Case Study: Leaving no one behind in Cairo


Egypt Al Shehab Photo: Aldijana Sisic
A meeting in the Al-Shehab community drop-in centre in Cairo, Egypt. Photo: Aldijana Sisic/UN Trust Fund/UN Women

“When I first came to Al-Shehab’s volunteering unit, I was a bit of an introvert. I wasn’t very ambitious or opinionated, and I was afraid of mixing with boys because of what I have always heard about sexual harassment and also because of the harassment I face in the streets.” —Sarah Fawzy (19) beneficiary of Al-Shehab's project implemented in Ezbet El-Haggana, one of the largest informal areas in Greater Cairo.
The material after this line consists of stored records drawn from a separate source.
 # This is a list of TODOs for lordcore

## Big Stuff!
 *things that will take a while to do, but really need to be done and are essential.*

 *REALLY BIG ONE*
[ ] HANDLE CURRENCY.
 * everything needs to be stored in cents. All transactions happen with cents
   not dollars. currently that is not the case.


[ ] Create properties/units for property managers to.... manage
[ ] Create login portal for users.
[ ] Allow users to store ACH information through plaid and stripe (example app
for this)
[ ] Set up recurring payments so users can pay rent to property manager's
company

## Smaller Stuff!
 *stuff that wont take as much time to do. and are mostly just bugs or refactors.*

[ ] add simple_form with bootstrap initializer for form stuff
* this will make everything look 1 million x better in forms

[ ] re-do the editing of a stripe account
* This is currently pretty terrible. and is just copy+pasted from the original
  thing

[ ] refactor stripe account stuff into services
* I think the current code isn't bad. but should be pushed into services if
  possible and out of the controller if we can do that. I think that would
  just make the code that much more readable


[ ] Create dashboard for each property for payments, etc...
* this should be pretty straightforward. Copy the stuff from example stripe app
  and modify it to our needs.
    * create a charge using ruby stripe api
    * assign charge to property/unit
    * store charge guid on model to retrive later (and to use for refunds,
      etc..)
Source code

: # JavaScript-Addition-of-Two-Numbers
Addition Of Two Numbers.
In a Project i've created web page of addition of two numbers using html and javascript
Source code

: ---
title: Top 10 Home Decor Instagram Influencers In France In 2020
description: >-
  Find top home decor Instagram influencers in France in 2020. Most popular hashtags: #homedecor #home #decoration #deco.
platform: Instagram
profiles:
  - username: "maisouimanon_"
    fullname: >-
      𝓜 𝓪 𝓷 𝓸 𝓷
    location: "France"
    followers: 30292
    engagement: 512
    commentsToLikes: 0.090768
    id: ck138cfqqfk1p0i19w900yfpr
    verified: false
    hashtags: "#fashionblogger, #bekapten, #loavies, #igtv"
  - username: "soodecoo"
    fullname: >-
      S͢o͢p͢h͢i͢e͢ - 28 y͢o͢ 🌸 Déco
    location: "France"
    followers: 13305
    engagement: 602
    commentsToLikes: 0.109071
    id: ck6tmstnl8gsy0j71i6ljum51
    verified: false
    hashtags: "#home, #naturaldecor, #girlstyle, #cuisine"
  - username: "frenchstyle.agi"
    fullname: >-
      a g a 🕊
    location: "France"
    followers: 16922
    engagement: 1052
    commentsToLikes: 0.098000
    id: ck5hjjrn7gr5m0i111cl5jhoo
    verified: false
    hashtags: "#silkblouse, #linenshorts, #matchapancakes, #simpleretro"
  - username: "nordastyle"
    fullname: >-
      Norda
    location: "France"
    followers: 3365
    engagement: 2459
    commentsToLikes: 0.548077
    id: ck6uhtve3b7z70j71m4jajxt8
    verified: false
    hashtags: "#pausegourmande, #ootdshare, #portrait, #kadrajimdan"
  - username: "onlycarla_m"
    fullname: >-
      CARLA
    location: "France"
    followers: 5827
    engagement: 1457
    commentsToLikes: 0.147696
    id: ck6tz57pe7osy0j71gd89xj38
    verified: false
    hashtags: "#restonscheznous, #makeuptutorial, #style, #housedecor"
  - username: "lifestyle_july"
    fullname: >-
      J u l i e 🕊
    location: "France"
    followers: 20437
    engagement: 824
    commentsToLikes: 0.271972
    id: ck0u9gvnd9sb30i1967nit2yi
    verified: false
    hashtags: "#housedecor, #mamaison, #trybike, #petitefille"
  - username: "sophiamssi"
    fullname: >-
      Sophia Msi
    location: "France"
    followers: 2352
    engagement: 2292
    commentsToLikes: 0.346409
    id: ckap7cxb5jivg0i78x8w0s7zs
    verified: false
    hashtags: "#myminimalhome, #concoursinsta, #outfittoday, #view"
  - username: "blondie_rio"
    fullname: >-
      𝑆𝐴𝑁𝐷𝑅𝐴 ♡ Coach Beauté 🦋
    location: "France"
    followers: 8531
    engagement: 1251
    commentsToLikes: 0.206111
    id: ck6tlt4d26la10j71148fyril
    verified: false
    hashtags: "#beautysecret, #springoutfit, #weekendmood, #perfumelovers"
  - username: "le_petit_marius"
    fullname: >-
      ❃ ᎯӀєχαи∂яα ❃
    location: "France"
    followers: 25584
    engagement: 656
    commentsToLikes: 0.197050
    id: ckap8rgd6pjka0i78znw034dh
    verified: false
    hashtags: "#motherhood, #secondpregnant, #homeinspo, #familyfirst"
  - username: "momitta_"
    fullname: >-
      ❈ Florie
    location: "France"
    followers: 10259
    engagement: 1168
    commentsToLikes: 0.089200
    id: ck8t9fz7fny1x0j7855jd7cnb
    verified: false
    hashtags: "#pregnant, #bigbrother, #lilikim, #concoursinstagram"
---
In the informal settlements of Ezbet El-Haggana and El-Marg in Cairo, which are home to about one million people, women and girls from some of the most marginalized communities often struggle with poverty, high rates of illiteracy, and barriers to medical, legal and economic services. Starting in 2015, the Al-Shehab Institution for Comprehensive Development, funded by the UN Trust Fund to End Violence against Women (UN Trust Fund), established a community drop-in centre focused on providing essential services for women and girl survivors of violence, women living with HIV/AIDS and those at risk, as well as for women domestic workers. The objective was to create safe, stigma-free and accessible services. Al Shehab recognizes the reality that women living with a positive HIV/AIDS status are more likely to experience violence, while at the same time exposure to violence increases women and girls’ vulnerability and risk of acquiring HIV.[1]

The project ensured health, legal and psychological services through anti-violence programmes, to 1,662 women, including 349 survivors of violence, 247 domestic workers, 107 women living with HIV/AIDS and 959 women at risk of sexual exploitation. Fifty eight per cent of these beneficiaries returned to the drop-in centre at least three times to follow-up on the services they received. Those at high risk of HIV/AIDS, particularly women identified to be at high risk for sexual exploitation, reported being empowered to protect themselves from HIV/AIDS and from other sexually transmitted diseases.

The project has raised the consciousness about the unacceptability of violence against women. For instance, as part of the final evaluation 35 women who participated in the project were interviewed and reported that before their participation, they considered street harassment and domestic violence as a normal part of their lives, whereas now they all report that domestic violence is no longer acceptable in their minds.

“Today, I have much more self-confidence and I’m not afraid of interacting with anybody or voicing my opinion”, said Sarah Fawzy about the change she sees in herself.

In addition, among 2142 men and youth who participated in the awareness-raising sessions, seventy two per cent improved their understanding of women’s rights, of women’s susceptibility to HIV/AIDS and of the intersection between HIV/AIDS and violence against women.

Miriam, aged 18, shared her thoughts on the project; “I joined to help myself and become strong, and to learn how to never be silent when I see or face any violation. […] After a while, I found that through helping others I am actually helping myself indirectly, and this is a beautiful and motivating thing.”